Our first sunrise in Ireland brought in a full day’s worth of activities, the details of which were spelled out in, you guessed it, the schedule, which became known to our group as “the day sheet.”
At 8:15, we all made our way downstairs to the bus, or “the coach”, where we met our driver for the week, Rob, nicknamed “The Scottish Stallion” for his Scottish heritage and overall incredible demeanor. He greeted us with a friendly smile and a few, thickly accented words we could only pretend to understand that early, welcoming us onto what would become somewhat of a home to us for the next 7 days.
Once we were all loaded, Tim took a seat beside Rob and switched on the coach’s microphone to inform us of a few key points, the first of which was that we would start each morning with our “day song.” It would act as a hybrid between a wake up call and a pump up song, gearing us up for the day ahead. And since we were in Ireland, our day song was, appropriately, full of Irish pride, as well as written and performed by Irish band, The Script.

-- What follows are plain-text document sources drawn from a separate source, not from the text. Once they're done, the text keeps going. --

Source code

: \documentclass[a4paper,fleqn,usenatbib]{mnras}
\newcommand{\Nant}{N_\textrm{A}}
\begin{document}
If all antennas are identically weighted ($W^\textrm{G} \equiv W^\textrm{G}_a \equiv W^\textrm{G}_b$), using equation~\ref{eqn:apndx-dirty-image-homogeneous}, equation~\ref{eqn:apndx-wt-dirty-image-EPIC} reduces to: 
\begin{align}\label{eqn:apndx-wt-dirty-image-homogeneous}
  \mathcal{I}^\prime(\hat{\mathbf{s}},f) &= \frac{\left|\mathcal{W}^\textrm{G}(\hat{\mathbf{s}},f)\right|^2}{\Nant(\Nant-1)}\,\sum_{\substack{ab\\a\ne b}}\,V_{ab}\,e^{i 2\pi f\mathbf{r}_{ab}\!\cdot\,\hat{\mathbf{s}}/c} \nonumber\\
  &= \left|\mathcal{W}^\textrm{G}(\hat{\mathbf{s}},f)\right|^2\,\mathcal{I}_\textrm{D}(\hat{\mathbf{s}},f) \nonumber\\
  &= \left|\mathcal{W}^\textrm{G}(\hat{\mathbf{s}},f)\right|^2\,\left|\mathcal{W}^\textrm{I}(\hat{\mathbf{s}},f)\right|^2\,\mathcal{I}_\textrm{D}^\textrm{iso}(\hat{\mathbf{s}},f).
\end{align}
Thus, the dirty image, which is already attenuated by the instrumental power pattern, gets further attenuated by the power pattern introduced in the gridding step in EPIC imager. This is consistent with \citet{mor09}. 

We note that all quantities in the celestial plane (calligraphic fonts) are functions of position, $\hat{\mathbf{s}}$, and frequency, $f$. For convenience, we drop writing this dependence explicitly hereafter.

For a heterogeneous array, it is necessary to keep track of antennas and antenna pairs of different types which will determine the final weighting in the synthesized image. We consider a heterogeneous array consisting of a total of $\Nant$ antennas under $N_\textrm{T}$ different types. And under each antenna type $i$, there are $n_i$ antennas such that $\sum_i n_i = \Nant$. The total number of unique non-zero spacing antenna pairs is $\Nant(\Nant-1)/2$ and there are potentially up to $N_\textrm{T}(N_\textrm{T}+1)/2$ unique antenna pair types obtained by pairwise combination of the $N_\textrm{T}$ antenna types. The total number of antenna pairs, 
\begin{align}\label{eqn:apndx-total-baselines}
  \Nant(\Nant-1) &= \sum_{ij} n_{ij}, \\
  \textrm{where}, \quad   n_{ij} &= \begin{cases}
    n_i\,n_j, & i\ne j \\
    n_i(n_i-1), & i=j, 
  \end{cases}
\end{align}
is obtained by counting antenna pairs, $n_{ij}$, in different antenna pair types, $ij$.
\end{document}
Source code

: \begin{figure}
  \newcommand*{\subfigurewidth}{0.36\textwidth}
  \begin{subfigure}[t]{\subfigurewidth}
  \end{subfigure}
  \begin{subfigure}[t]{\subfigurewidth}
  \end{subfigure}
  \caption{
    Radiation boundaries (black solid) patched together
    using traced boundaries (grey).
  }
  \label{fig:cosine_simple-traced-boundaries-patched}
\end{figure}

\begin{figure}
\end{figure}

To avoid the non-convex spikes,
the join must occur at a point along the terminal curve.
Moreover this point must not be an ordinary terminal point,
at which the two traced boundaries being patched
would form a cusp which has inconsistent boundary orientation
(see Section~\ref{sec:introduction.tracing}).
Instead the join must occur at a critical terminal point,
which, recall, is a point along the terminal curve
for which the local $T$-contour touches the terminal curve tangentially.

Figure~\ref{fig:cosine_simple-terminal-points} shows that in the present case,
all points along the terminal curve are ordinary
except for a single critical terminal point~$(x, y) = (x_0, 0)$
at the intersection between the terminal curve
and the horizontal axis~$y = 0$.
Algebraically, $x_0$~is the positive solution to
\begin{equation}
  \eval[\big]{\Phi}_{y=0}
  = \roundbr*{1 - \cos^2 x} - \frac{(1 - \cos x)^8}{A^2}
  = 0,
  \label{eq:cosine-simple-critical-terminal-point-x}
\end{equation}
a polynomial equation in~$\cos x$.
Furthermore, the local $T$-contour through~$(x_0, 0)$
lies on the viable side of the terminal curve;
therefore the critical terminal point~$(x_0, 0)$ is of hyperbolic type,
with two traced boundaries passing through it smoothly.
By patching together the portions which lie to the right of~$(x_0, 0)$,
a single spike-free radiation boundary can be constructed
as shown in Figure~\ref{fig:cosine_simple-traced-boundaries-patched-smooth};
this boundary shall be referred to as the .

Each morning would start like this, Tim explained, the conclusion of the song acting somewhat as his introduction to stand up and personally welcome us to the day, go over the day sheet, and undoubtedly crack a few jokes.
First on the day’s agenda was Kilkenny where, should we choose, we could take a bike tour around the city. And even though I’m about as confident on a bike as a cat is on a skateboard, both me and my sister opted in, figuring when in Kilkenny.
In the end, I couldn’t have been more thrilled with our decision. Our bike tour guide—who, yes, I’ve also forgotten the name of, so why not call him Dave—was incredibly lovely. Not only was he passionate about his city and the history found in and around its streets, he also happened to be completely adorable in the reminds-me-of-my-grandpa kind of way and I couldn’t get enough of him. Not to mention, the city was absolutely gorgeous.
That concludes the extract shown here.